■ About this task ■
The records follow. Print, word for word, the first line through the "The Common Navigator Framework (CNF) is" line.

───── Information ─────

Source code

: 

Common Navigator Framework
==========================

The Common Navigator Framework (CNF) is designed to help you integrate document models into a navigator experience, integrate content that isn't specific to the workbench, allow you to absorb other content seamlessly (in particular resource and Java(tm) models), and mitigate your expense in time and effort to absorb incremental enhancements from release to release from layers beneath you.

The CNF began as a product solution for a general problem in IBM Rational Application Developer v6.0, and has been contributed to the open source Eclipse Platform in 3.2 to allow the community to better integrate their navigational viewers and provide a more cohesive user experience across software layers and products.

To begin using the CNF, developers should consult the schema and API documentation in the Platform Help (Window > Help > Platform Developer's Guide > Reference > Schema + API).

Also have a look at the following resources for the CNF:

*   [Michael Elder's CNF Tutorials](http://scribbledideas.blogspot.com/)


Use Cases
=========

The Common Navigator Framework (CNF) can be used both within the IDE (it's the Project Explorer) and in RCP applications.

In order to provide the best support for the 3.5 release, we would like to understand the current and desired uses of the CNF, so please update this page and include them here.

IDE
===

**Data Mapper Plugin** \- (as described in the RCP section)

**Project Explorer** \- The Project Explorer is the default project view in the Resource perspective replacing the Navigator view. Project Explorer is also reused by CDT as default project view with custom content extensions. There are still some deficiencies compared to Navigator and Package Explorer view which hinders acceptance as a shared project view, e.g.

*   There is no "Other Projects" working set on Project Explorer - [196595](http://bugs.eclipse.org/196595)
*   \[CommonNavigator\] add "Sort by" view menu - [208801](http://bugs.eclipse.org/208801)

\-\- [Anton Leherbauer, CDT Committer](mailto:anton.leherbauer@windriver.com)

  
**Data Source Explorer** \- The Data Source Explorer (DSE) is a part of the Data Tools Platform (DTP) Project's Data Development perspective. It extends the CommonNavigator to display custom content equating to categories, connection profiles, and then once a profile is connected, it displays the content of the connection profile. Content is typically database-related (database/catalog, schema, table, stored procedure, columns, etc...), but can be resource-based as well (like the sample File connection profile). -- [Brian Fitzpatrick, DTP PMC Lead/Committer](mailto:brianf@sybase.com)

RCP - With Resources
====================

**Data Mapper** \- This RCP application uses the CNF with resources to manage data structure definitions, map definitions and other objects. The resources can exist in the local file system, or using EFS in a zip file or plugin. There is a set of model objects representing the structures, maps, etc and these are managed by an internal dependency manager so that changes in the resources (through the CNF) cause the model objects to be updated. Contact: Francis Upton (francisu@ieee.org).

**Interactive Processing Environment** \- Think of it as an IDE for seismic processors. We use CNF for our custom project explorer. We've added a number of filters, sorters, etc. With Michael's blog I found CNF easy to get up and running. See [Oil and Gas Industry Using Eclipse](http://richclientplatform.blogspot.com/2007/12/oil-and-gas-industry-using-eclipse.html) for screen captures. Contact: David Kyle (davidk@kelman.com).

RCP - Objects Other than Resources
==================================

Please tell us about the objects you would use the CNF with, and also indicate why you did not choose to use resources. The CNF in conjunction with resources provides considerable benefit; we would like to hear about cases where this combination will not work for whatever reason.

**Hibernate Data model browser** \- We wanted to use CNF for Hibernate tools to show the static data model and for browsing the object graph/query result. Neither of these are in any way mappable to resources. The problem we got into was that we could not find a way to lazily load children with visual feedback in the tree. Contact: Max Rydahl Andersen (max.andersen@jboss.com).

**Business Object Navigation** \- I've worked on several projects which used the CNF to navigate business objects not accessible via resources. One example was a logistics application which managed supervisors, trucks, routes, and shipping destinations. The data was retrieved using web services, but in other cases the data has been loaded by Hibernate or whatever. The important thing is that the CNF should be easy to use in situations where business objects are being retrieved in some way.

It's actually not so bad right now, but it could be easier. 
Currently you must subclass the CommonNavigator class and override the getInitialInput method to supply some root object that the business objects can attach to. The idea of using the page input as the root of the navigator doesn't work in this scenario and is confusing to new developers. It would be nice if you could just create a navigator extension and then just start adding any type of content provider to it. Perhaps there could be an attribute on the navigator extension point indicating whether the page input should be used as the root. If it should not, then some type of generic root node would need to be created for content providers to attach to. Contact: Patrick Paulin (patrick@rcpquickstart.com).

─────

■ Output for this task ■
Source code

: 

Common Navigator Framework
==========================

The Common Navigator Framework (CNF) is designed to help you integrate document models into a navigator experience, integrate content that isn't specific to the workbench, allow you to absorb other content seamlessly (in particular resource and Java(tm) models), and mitigate your expense in time and effort to absorb incremental enhancements from release to release from layers beneath you.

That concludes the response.